* _PROBLEM TO WORK ON_
Search the data for the word "зображення". Reproduce every line where it is found.

* _DATA TO EXAMINE_
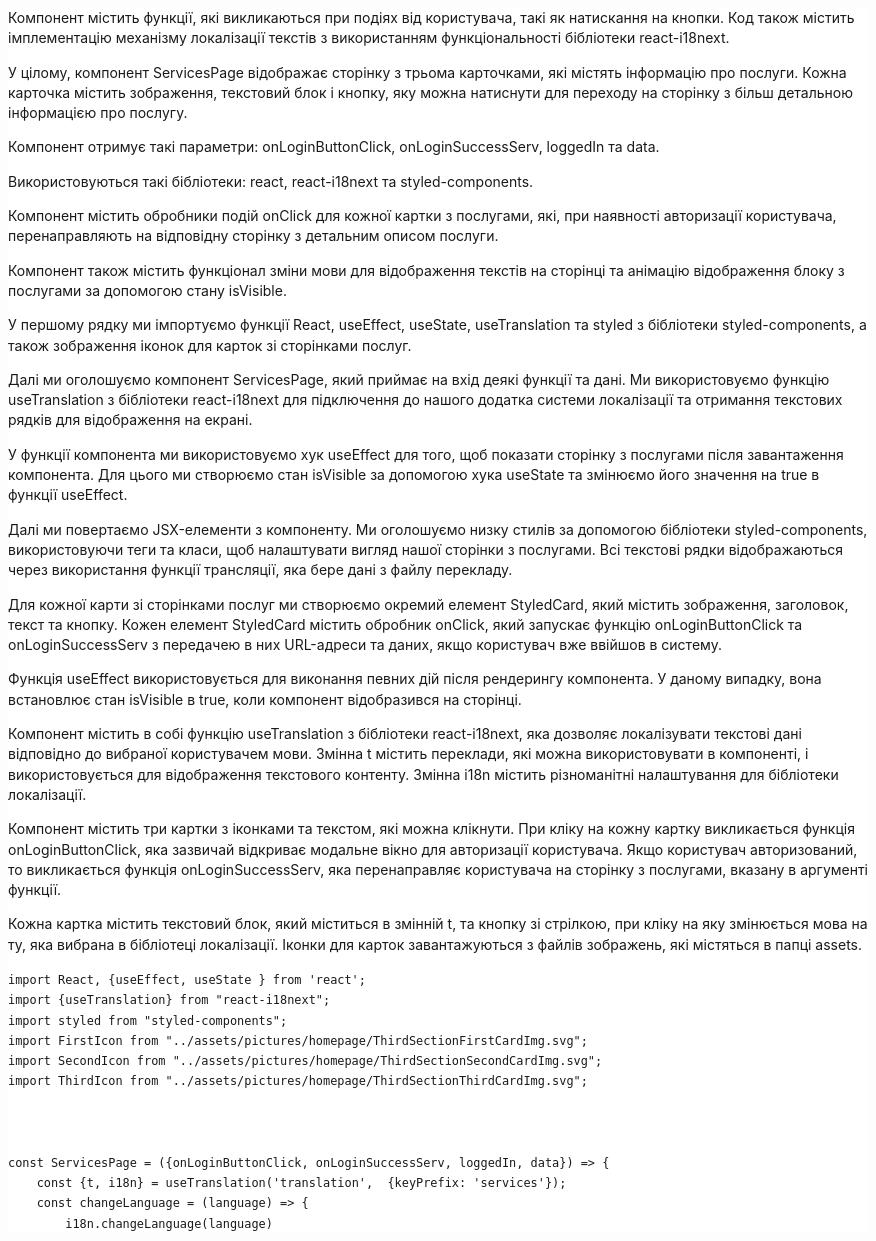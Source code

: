Компонент містить функції, які викликаються при подіях від користувача, такі як натискання на кнопки. Код також містить імплементацію механізму локалізації текстів з використанням функціональності бібліотеки react-i18next.

У цілому, компонент ServicesPage відображає сторінку з трьома карточками, які містять інформацію про послуги. Кожна карточка містить зображення, текстовий блок і кнопку, яку можна натиснути для переходу на сторінку з більш детальною інформацією про послугу.

Компонент отримує такі параметри: onLoginButtonClick, onLoginSuccessServ, loggedIn та data.

Використовуються такі бібліотеки: react, react-i18next та styled-components.

Компонент містить обробники подій onClick для кожної картки з послугами, які, при наявності авторизації користувача, перенаправляють на відповідну сторінку з детальним описом послуги.

Компонент також містить функціонал зміни мови для відображення текстів на сторінці та анімацію відображення блоку з послугами за допомогою стану isVisible.

У першому рядку ми імпортуємо функції React, useEffect, useState, useTranslation та styled з бібліотеки styled-components, а також зображення іконок для карток зі сторінками послуг.

Далі ми оголошуємо компонент ServicesPage, який приймає на вхід деякі функції та дані. Ми використовуємо функцію useTranslation з бібліотеки react-i18next для підключення до нашого додатка системи локалізації та отримання текстових рядків для відображення на екрані.

У функції компонента ми використовуємо хук useEffect для того, щоб показати сторінку з послугами після завантаження компонента. Для цього ми створюємо стан isVisible за допомогою хука useState та змінюємо його значення на true в функції useEffect.

Далі ми повертаємо JSX-елементи з компоненту. Ми оголошуємо низку стилів за допомогою бібліотеки styled-components, використовуючи теги та класи, щоб налаштувати вигляд нашої сторінки з послугами. Всі текстові рядки відображаються через використання функції трансляції, яка бере дані з файлу перекладу.

Для кожної карти зі сторінками послуг ми створюємо окремий елемент StyledCard, який містить зображення, заголовок, текст та кнопку. Кожен елемент StyledCard містить обробник onClick, який запускає функцію onLoginButtonClick та onLoginSuccessServ з передачею в них URL-адреси та даних, якщо користувач вже ввійшов в систему.

Функція useEffect використовується для виконання певних дій після рендерингу компонента. У даному випадку, вона встановлює стан isVisible в true, коли компонент відобразився на сторінці.

Компонент містить в собі функцію useTranslation з бібліотеки react-i18next, яка дозволяє локалізувати текстові дані відповідно до вибраної користувачем мови. Змінна t містить переклади, які можна використовувати в компоненті, і використовується для відображення текстового контенту. Змінна i18n містить різноманітні налаштування для бібліотеки локалізації.

Компонент містить три картки з іконками та текстом, які можна клікнути. При кліку на кожну картку викликається функція onLoginButtonClick, яка зазвичай відкриває модальне вікно для авторизації користувача. Якщо користувач авторизований, то викликається функція onLoginSuccessServ, яка перенаправляє користувача на сторінку з послугами, вказану в аргументі функції.

Кожна картка містить текстовий блок, який міститься в змінній t, та кнопку зі стрілкою, при кліку на яку змінюється мова на ту, яка вибрана в бібліотеці локалізації. Іконки для карток завантажуються з файлів зображень, які містяться в папці assets.


```
import React, {useEffect, useState } from 'react';
import {useTranslation} from "react-i18next";
import styled from "styled-components";
import FirstIcon from "../assets/pictures/homepage/ThirdSectionFirstCardImg.svg";
import SecondIcon from "../assets/pictures/homepage/ThirdSectionSecondCardImg.svg";
import ThirdIcon from "../assets/pictures/homepage/ThirdSectionThirdCardImg.svg";



const ServicesPage = ({onLoginButtonClick, onLoginSuccessServ, loggedIn, data}) => {
    const {t, i18n} = useTranslation('translation',  {keyPrefix: 'services'});
    const changeLanguage = (language) => {
        i18n.changeLanguage(language)
```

* _EXERCISE RESPONSE_
У цілому, компонент ServicesPage відображає сторінку з трьома карточками, які містять інформацію про послуги. Кожна карточка містить зображення, текстовий блок і кнопку, яку можна натиснути для переходу на сторінку з більш детальною інформацією про послугу.
У першому рядку ми імпортуємо функції React, useEffect, useState, useTranslation та styled з бібліотеки styled-components, а також зображення іконок для карток зі сторінками послуг.
Для кожної карти зі сторінками послуг ми створюємо окремий елемент StyledCard, який містить зображення, заголовок, текст та кнопку. Кожен елемент StyledCard містить обробник onClick, який запускає функцію onLoginButtonClick та onLoginSuccessServ з передачею в них URL-адреси та даних, якщо користувач вже ввійшов в систему.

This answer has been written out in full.